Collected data
┄┄┄┄┄┄┄┄┄┄┄┄┄┄┄┄┄┄┄┄

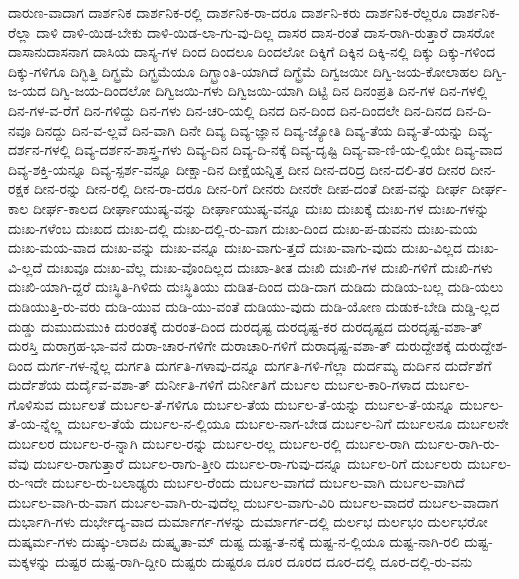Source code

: {ದಾರುಣ-ವಾದಾಗ
ದಾರ್ಶನಿಕ
ದಾರ್ಶನಿಕ-ರಲ್ಲಿ
ದಾರ್ಶನಿಕ-ರಾ-ದರೂ
ದಾರ್ಶನಿ-ಕರು
ದಾರ್ಶನಿಕ-ರೆಲ್ಲರೂ
ದಾರ್ಶನಿಕ-ರೆಲ್ಲಾ
ದಾಳಿ
ದಾಳಿ-ಯಿಡ-ಬೇಕು
ದಾಳಿ-ಯಿಡ-ಲಾ-ಗು-ವು-ದಿಲ್ಲ
ದಾಸರ
ದಾಸ-ರಂತೆ
ದಾಸ-ರಾಗಿ-ರುತ್ತಾರೆ
ದಾಸರೋ
ದಾಸಾನುದಾಸನಾಗ
ದಾಸಿಯ
ದಾಸ್ಯ-ಗಳ
ದಿಂದ
ದಿಂದಲೂ
ದಿಂದಲೋ
ದಿಕ್ಕಿಗೆ
ದಿಕ್ಕಿನ
ದಿಕ್ಕಿ-ನಲ್ಲಿ
ದಿಕ್ಕು
ದಿಕ್ಕು-ಗಳಿಂದ
ದಿಕ್ಕು-ಗಳಿಗೂ
ದಿಗ್ಭಿತ್ತಿ
ದಿಗ್ಭ್ರಮೆ
ದಿಗ್ಭ್ರಮೆಯೂ
ದಿಗ್ಭ್ರಾಂತಿ-ಯಾಗಿದೆ
ದಿಗ್ಭ್ರೆಮೆ
ದಿಗ್ವಜಯೀ
ದಿಗ್ವಿ-ಜಯ-ಕೋಲಾಹಲ
ದಿಗ್ವಿ-ಜ-ಯದ
ದಿಗ್ವಿ-ಜಯ-ದಿಂದಲೋ
ದಿಗ್ವಿಜಯಿ-ಗಳು
ದಿಗ್ವಿಜಯಿ-ಯಾಗಿ
ದಿಟ್ಟಿ
ದಿನ
ದಿನಂಪ್ರತಿ
ದಿನ-ಗಳ
ದಿನ-ಗಳಲ್ಲಿ
ದಿನ-ಗಳ-ವ-ರೆಗೆ
ದಿನ-ಗಳಿದ್ದು
ದಿನ-ಗಳು
ದಿನ-ಚರಿ-ಯಲ್ಲಿ
ದಿನದ
ದಿನ-ದಿಂದ
ದಿನ-ದಿಂದಲೇ
ದಿನ-ದಿನದ
ದಿನ-ದಿ-ನವೂ
ದಿನದ್ದು
ದಿನ-ವ-ಲ್ಲವೆ
ದಿನ-ವಾಗಿ
ದಿನೇ
ದಿವ್ಯ
ದಿವ್ಯ-ಜ್ಞಾನ
ದಿವ್ಯ-ಜ್ಯೋತಿ
ದಿವ್ಯ-ತೆಯ
ದಿವ್ಯ-ತೆ-ಯನ್ನು
ದಿವ್ಯ-ದರ್ಶನ-ಗಳಲ್ಲಿ
ದಿವ್ಯ-ದರ್ಶನ-ಶಾಸ್ತ್ರ-ಗಳು
ದಿವ್ಯ-ದಿನ
ದಿವ್ಯ-ದಿ-ನಕ್ಕೆ
ದಿವ್ಯ-ದೃಷ್ಟಿ
ದಿವ್ಯ-ವಾ-ಣಿ-ಯ-ಲ್ಲಿಯೇ
ದಿವ್ಯ-ವಾದ
ದಿವ್ಯ-ಶಕ್ತಿ-ಯನ್ನೂ
ದಿವ್ಯ-ಸ್ಪರ್ಶ-ವನ್ನೂ
ದೀಕ್ಷಾ-ದಿನ
ದೀಕ್ಷೆಯನ್ನಿತ್ತ
ದೀನ
ದೀನ-ದರಿದ್ರ
ದೀನ-ದಲಿ-ತರ
ದೀನರ
ದೀನ-ರಕ್ಷಕ
ದೀನ-ರನ್ನು
ದೀನ-ರಲ್ಲಿ
ದೀನ-ರಾ-ದರೂ
ದೀನ-ರಿಗೆ
ದೀನರು
ದೀನರೇ
ದೀಪ-ದಂತೆ
ದೀಪ-ವನ್ನು
ದೀರ್ಘ
ದೀರ್ಘ-ಕಾಲ
ದೀರ್ಘ-ಕಾಲದ
ದೀರ್ಘಾಯುಷ್ಯ-ವನ್ನು
ದೀರ್ಘಾಯುಷ್ಯ-ವನ್ನೂ
ದುಃಖ
ದುಃಖಕ್ಕೆ
ದುಃಖ-ಗಳ
ದುಃಖ-ಗಳನ್ನು
ದುಃಖ-ಗಳೆಂಬ
ದುಃಖದ
ದುಃಖ-ದಲ್ಲಿ
ದುಃಖ-ದಲ್ಲಿ-ರು-ವಾಗ
ದುಃಖ-ದಿಂದ
ದುಃಖ-ಪ-ಡುವನು
ದುಃಖ-ಮಯ
ದುಃಖ-ಮಯ-ವಾದ
ದುಃಖ-ವನ್ನು
ದುಃಖ-ವನ್ನೂ
ದುಃಖ-ವಾಗು-ತ್ತದೆ
ದುಃಖ-ವಾಗು-ವುದು
ದುಃಖ-ವಿಲ್ಲದ
ದುಃಖ-ವಿ-ಲ್ಲದೆ
ದುಃಖವೂ
ದುಃಖ-ವೆಲ್ಲ
ದುಃಖ-ವೊಂದಿಲ್ಲದ
ದುಃಖಾ-ತೀತ
ದುಃಖಿ
ದುಃಖಿ-ಗಳ
ದುಃಖಿ-ಗಳಿಗೆ
ದುಃಖಿ-ಗಳು
ದುಃಖಿ-ಯಾಗಿ-ದ್ದರೆ
ದುಃಸ್ಥಿತಿ-ಗಿಳಿದು
ದುಃಸ್ಥಿತಿಯು
ದುಡಿತ-ದಿಂದ
ದುಡಿ-ದಾಗ
ದುಡಿದು
ದುಡಿಯ-ಬಲ್ಲ
ದುಡಿ-ಯಲು
ದುಡಿಯುತ್ತಿ-ರು-ವರು
ದುಡಿ-ಯುವ
ದುಡಿ-ಯು-ವಂತೆ
ದುಡಿಯು-ವುದು
ದುಡಿ-ಯೋಣ
ದುಡುಕ-ಬೇಡಿ
ದುಡ್ಡಿ-ಲ್ಲದ
ದುಡ್ಡು
ದುಮುದುಮುಕಿ
ದುರಂತಕ್ಕೆ
ದುರಂತ-ದಿಂದ
ದುರದೃಷ್ಟ
ದುರದೃಷ್ಟ-ಕರ
ದುರದೃಷ್ಟದ
ದುರದೃಷ್ಟ-ವಶಾ-ತ್
ದುರಸ್ತಿ
ದುರಾಗ್ರಹ-ಭಾ-ವನೆ
ದುರಾ-ಚಾರ-ಗಳಿಗೇ
ದುರಾಚಾರಿ-ಗಳಿಗೆ
ದುರಾದೃಷ್ಟ-ವಶಾ-ತ್
ದುರುದ್ದೇಶಕ್ಕೆ
ದುರುದ್ದೇಶ-ದಿಂದ
ದುರ್ಗ-ಗಳ-ನ್ನೆಲ್ಲ
ದುರ್ಗತಿ
ದುರ್ಗತಿ-ಗಳಾವು-ದನ್ನೂ
ದುರ್ಗತಿ-ಗಳಿ-ಗೆಲ್ಲಾ
ದುರ್ದಮ್ಯ
ದುರ್ದಿನ
ದುರ್ದೆಶೆಗೆ
ದುರ್ದೆಶೆಯ
ದುರ್ದೈವ-ವಶಾ-ತ್
ದುರ್ನೀತಿ-ಗಳಿಗೆ
ದುರ್ನೀತಿಗೆ
ದುರ್ಬಲ
ದುರ್ಬಲ-ಕಾರಿ-ಗಳಾದ
ದುರ್ಬಲ-ಗೊಳಿಸುವ
ದುರ್ಬಲತೆ
ದುರ್ಬಲ-ತೆ-ಗಳಿಗೂ
ದುರ್ಬಲ-ತೆಯ
ದುರ್ಬಲ-ತೆ-ಯನ್ನು
ದುರ್ಬಲ-ತೆ-ಯನ್ನೂ
ದುರ್ಬಲ-ತೆ-ಯ-ನ್ನೆಲ್ಲ್ಲ
ದುರ್ಬಲ-ತೆಯೆ
ದುರ್ಬಲ-ನ-ಲ್ಲಿಯೂ
ದುರ್ಬಲ-ನಾಗ-ಬೇಡ
ದುರ್ಬಲ-ನಿಗೆ
ದುರ್ಬಲನೂ
ದುರ್ಬಲನೇ
ದುರ್ಬಲರ
ದುರ್ಬಲ-ರ-ನ್ನಾಗಿ
ದುರ್ಬಲ-ರನ್ನು
ದುರ್ಬಲ-ರಲ್ಲ
ದುರ್ಬಲ-ರಲ್ಲಿ
ದುರ್ಬಲ-ರಾಗಿ
ದುರ್ಬಲ-ರಾಗಿ-ರು-ವೆವು
ದುರ್ಬಲ-ರಾಗುತ್ತಾರೆ
ದುರ್ಬಲ-ರಾಗು-ತ್ತೀರಿ
ದುರ್ಬಲ-ರಾ-ಗುವು-ದನ್ನೂ
ದುರ್ಬಲ-ರಿಗೆ
ದುರ್ಬಲರು
ದುರ್ಬಲ-ರು-ಇದೇ
ದುರ್ಬಲ-ರು-ಬಲಾಢ್ಯರು
ದುರ್ಬಲ-ರೆಂದು
ದುರ್ಬಲ-ವಾಗದೆ
ದುರ್ಬಲ-ವಾಗಿ
ದುರ್ಬಲ-ವಾಗಿದೆ
ದುರ್ಬಲ-ವಾಗಿ-ರು-ವಾಗ
ದುರ್ಬಲ-ವಾಗಿ-ರು-ವುದೆಲ್ಲ
ದುರ್ಬಲ-ವಾಗು-ವಿರಿ
ದುರ್ಬಲ-ವಾದರೆ
ದುರ್ಬಲ-ವಾದಾಗ
ದುರ್ಭಾಗಿ-ಗಳು
ದುರ್ಭೇದ್ಯ-ವಾದ
ದುರ್ಮಾರ್ಗ-ಗಳನ್ನು
ದುರ್ಮಾರ್ಗ-ದಲ್ಲಿ
ದುರ್ಲಭ
ದುರ್ಲಭಂ
ದುರ್ಲಭರೋ
ದುಷ್ಕರ್ಮ-ಗಳು
ದುಷ್ಕು-ಲಾದಪಿ
ದುಷ್ಕೃತಾ-ಮ್
ದುಷ್ಟ
ದುಷ್ಟ-ತ-ನಕ್ಕೆ
ದುಷ್ಟ-ನ-ಲ್ಲಿಯೂ
ದುಷ್ಟ-ನಾಗಿ-ರಲಿ
ದುಷ್ಟ-ಮಕ್ಕಳನ್ನು
ದುಷ್ಟರ
ದುಷ್ಟ-ರಾಗಿ-ದ್ದೀರಿ
ದುಷ್ಟರು
ದುಷ್ಟರೂ
ದೂರ
ದೂರದ
ದೂರ-ದಲ್ಲಿ
ದೂರ-ದಲ್ಲಿ-ರು-ವನು
}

┄┄┄┄┄┄┄┄┄┄┄┄┄┄┄┄┄┄┄┄

*EXERCISE REQUIREMENTS*: Stop after the line containing "ದುರಾ-ಚಾರ-ಗಳಿಗೇ": copy the records exactly from the first line up to there, leaving pictures out.

*EXERCISE OUTPUT*:
Source code

: {ದಾರುಣ-ವಾದಾಗ
ದಾರ್ಶನಿಕ
ದಾರ್ಶನಿಕ-ರಲ್ಲಿ
ದಾರ್ಶನಿಕ-ರಾ-ದರೂ
ದಾರ್ಶನಿ-ಕರು
ದಾರ್ಶನಿಕ-ರೆಲ್ಲರೂ
ದಾರ್ಶನಿಕ-ರೆಲ್ಲಾ
ದಾಳಿ
ದಾಳಿ-ಯಿಡ-ಬೇಕು
ದಾಳಿ-ಯಿಡ-ಲಾ-ಗು-ವು-ದಿಲ್ಲ
ದಾಸರ
ದಾಸ-ರಂತೆ
ದಾಸ-ರಾಗಿ-ರುತ್ತಾರೆ
ದಾಸರೋ
ದಾಸಾನುದಾಸನಾಗ
ದಾಸಿಯ
ದಾಸ್ಯ-ಗಳ
ದಿಂದ
ದಿಂದಲೂ
ದಿಂದಲೋ
ದಿಕ್ಕಿಗೆ
ದಿಕ್ಕಿನ
ದಿಕ್ಕಿ-ನಲ್ಲಿ
ದಿಕ್ಕು
ದಿಕ್ಕು-ಗಳಿಂದ
ದಿಕ್ಕು-ಗಳಿಗೂ
ದಿಗ್ಭಿತ್ತಿ
ದಿಗ್ಭ್ರಮೆ
ದಿಗ್ಭ್ರಮೆಯೂ
ದಿಗ್ಭ್ರಾಂತಿ-ಯಾಗಿದೆ
ದಿಗ್ಭ್ರೆಮೆ
ದಿಗ್ವಜಯೀ
ದಿಗ್ವಿ-ಜಯ-ಕೋಲಾಹಲ
ದಿಗ್ವಿ-ಜ-ಯದ
ದಿಗ್ವಿ-ಜಯ-ದಿಂದಲೋ
ದಿಗ್ವಿಜಯಿ-ಗಳು
ದಿಗ್ವಿಜಯಿ-ಯಾಗಿ
ದಿಟ್ಟಿ
ದಿನ
ದಿನಂಪ್ರತಿ
ದಿನ-ಗಳ
ದಿನ-ಗಳಲ್ಲಿ
ದಿನ-ಗಳ-ವ-ರೆಗೆ
ದಿನ-ಗಳಿದ್ದು
ದಿನ-ಗಳು
ದಿನ-ಚರಿ-ಯಲ್ಲಿ
ದಿನದ
ದಿನ-ದಿಂದ
ದಿನ-ದಿಂದಲೇ
ದಿನ-ದಿನದ
ದಿನ-ದಿ-ನವೂ
ದಿನದ್ದು
ದಿನ-ವ-ಲ್ಲವೆ
ದಿನ-ವಾಗಿ
ದಿನೇ
ದಿವ್ಯ
ದಿವ್ಯ-ಜ್ಞಾನ
ದಿವ್ಯ-ಜ್ಯೋತಿ
ದಿವ್ಯ-ತೆಯ
ದಿವ್ಯ-ತೆ-ಯನ್ನು
ದಿವ್ಯ-ದರ್ಶನ-ಗಳಲ್ಲಿ
ದಿವ್ಯ-ದರ್ಶನ-ಶಾಸ್ತ್ರ-ಗಳು
ದಿವ್ಯ-ದಿನ
ದಿವ್ಯ-ದಿ-ನಕ್ಕೆ
ದಿವ್ಯ-ದೃಷ್ಟಿ
ದಿವ್ಯ-ವಾ-ಣಿ-ಯ-ಲ್ಲಿಯೇ
ದಿವ್ಯ-ವಾದ
ದಿವ್ಯ-ಶಕ್ತಿ-ಯನ್ನೂ
ದಿವ್ಯ-ಸ್ಪರ್ಶ-ವನ್ನೂ
ದೀಕ್ಷಾ-ದಿನ
ದೀಕ್ಷೆಯನ್ನಿತ್ತ
ದೀನ
ದೀನ-ದರಿದ್ರ
ದೀನ-ದಲಿ-ತರ
ದೀನರ
ದೀನ-ರಕ್ಷಕ
ದೀನ-ರನ್ನು
ದೀನ-ರಲ್ಲಿ
ದೀನ-ರಾ-ದರೂ
ದೀನ-ರಿಗೆ
ದೀನರು
ದೀನರೇ
ದೀಪ-ದಂತೆ
ದೀಪ-ವನ್ನು
ದೀರ್ಘ
ದೀರ್ಘ-ಕಾಲ
ದೀರ್ಘ-ಕಾಲದ
ದೀರ್ಘಾಯುಷ್ಯ-ವನ್ನು
ದೀರ್ಘಾಯುಷ್ಯ-ವನ್ನೂ
ದುಃಖ
ದುಃಖಕ್ಕೆ
ದುಃಖ-ಗಳ
ದುಃಖ-ಗಳನ್ನು
ದುಃಖ-ಗಳೆಂಬ
ದುಃಖದ
ದುಃಖ-ದಲ್ಲಿ
ದುಃಖ-ದಲ್ಲಿ-ರು-ವಾಗ
ದುಃಖ-ದಿಂದ
ದುಃಖ-ಪ-ಡುವನು
ದುಃಖ-ಮಯ
ದುಃಖ-ಮಯ-ವಾದ
ದುಃಖ-ವನ್ನು
ದುಃಖ-ವನ್ನೂ
ದುಃಖ-ವಾಗು-ತ್ತದೆ
ದುಃಖ-ವಾಗು-ವುದು
ದುಃಖ-ವಿಲ್ಲದ
ದುಃಖ-ವಿ-ಲ್ಲದೆ
ದುಃಖವೂ
ದುಃಖ-ವೆಲ್ಲ
ದುಃಖ-ವೊಂದಿಲ್ಲದ
ದುಃಖಾ-ತೀತ
ದುಃಖಿ
ದುಃಖಿ-ಗಳ
ದುಃಖಿ-ಗಳಿಗೆ
ದುಃಖಿ-ಗಳು
ದುಃಖಿ-ಯಾಗಿ-ದ್ದರೆ
ದುಃಸ್ಥಿತಿ-ಗಿಳಿದು
ದುಃಸ್ಥಿತಿಯು
ದುಡಿತ-ದಿಂದ
ದುಡಿ-ದಾಗ
ದುಡಿದು
ದುಡಿಯ-ಬಲ್ಲ
ದುಡಿ-ಯಲು
ದುಡಿಯುತ್ತಿ-ರು-ವರು
ದುಡಿ-ಯುವ
ದುಡಿ-ಯು-ವಂತೆ
ದುಡಿಯು-ವುದು
ದುಡಿ-ಯೋಣ
ದುಡುಕ-ಬೇಡಿ
ದುಡ್ಡಿ-ಲ್ಲದ
ದುಡ್ಡು
ದುಮುದುಮುಕಿ
ದುರಂತಕ್ಕೆ
ದುರಂತ-ದಿಂದ
ದುರದೃಷ್ಟ
ದುರದೃಷ್ಟ-ಕರ
ದುರದೃಷ್ಟದ
ದುರದೃಷ್ಟ-ವಶಾ-ತ್
ದುರಸ್ತಿ
ದುರಾಗ್ರಹ-ಭಾ-ವನೆ
ದುರಾ-ಚಾರ-ಗಳಿಗೇ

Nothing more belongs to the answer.